• ABOUT THIS TASK: From the listing below, copy each line that contains the word "dict".

• RECORDS:
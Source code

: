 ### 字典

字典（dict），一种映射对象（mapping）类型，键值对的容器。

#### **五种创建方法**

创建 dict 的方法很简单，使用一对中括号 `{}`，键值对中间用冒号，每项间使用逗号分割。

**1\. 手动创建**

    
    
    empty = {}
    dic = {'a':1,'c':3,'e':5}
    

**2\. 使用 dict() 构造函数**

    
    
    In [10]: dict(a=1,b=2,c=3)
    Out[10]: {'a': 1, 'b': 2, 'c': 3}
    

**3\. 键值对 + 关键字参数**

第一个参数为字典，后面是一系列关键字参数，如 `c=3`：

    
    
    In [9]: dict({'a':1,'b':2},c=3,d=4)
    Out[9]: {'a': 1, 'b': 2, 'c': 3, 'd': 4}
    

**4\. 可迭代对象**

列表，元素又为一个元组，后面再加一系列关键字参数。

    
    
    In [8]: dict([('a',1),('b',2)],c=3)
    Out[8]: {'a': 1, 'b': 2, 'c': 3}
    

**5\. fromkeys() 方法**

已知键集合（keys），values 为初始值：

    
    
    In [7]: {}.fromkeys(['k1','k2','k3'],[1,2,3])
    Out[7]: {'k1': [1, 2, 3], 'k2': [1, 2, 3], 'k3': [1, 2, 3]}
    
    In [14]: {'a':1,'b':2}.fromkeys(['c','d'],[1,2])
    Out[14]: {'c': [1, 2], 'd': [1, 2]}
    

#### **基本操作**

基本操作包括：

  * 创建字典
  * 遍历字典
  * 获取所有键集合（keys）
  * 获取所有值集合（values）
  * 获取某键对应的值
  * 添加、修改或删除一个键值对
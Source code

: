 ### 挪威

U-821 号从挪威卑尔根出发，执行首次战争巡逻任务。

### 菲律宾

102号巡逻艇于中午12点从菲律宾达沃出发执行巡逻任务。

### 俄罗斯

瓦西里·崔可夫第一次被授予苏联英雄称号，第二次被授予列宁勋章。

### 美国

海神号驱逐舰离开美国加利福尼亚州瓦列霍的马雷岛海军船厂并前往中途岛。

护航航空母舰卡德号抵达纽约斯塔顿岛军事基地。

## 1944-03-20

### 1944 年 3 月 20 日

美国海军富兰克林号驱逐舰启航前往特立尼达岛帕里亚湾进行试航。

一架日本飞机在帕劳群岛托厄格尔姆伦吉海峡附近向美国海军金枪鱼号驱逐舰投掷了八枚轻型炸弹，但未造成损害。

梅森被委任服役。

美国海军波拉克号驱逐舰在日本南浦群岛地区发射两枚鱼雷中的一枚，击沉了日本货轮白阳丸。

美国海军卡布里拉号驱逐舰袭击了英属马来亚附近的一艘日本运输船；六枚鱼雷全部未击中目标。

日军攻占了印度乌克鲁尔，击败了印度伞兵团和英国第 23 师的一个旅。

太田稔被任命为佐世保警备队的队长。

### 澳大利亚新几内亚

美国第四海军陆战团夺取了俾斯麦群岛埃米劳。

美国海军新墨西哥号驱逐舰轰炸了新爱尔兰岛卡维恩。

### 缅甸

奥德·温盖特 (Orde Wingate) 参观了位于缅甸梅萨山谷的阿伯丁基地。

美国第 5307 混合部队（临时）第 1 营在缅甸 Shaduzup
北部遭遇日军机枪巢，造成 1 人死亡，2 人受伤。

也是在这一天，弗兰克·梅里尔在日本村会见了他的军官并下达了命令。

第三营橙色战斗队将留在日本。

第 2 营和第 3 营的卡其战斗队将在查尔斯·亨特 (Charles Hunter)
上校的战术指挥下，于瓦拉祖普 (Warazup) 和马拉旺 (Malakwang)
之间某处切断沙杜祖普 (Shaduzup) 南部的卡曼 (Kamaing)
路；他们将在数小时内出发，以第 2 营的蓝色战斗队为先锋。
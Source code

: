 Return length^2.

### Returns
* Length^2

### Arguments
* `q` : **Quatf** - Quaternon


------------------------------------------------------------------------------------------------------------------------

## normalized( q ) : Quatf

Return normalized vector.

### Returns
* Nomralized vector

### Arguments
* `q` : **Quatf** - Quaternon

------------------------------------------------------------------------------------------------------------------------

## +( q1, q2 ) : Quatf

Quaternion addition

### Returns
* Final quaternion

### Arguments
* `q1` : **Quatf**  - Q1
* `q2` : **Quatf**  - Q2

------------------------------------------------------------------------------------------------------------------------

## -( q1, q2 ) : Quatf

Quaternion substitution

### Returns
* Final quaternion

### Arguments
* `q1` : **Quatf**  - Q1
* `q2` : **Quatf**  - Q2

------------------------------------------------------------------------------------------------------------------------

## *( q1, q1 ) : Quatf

• RESPONSE AREA:
字典（dict），一种映射对象（mapping）类型，键值对的容器。
创建 dict 的方法很简单，使用一对中括号 `{}`，键值对中间用冒号，每项间使用逗号分割。
**2\. 使用 dict() 构造函数**
    In [10]: dict(a=1,b=2,c=3)
    In [9]: dict({'a':1,'b':2},c=3,d=4)
    In [8]: dict([('a',1),('b',2)],c=3)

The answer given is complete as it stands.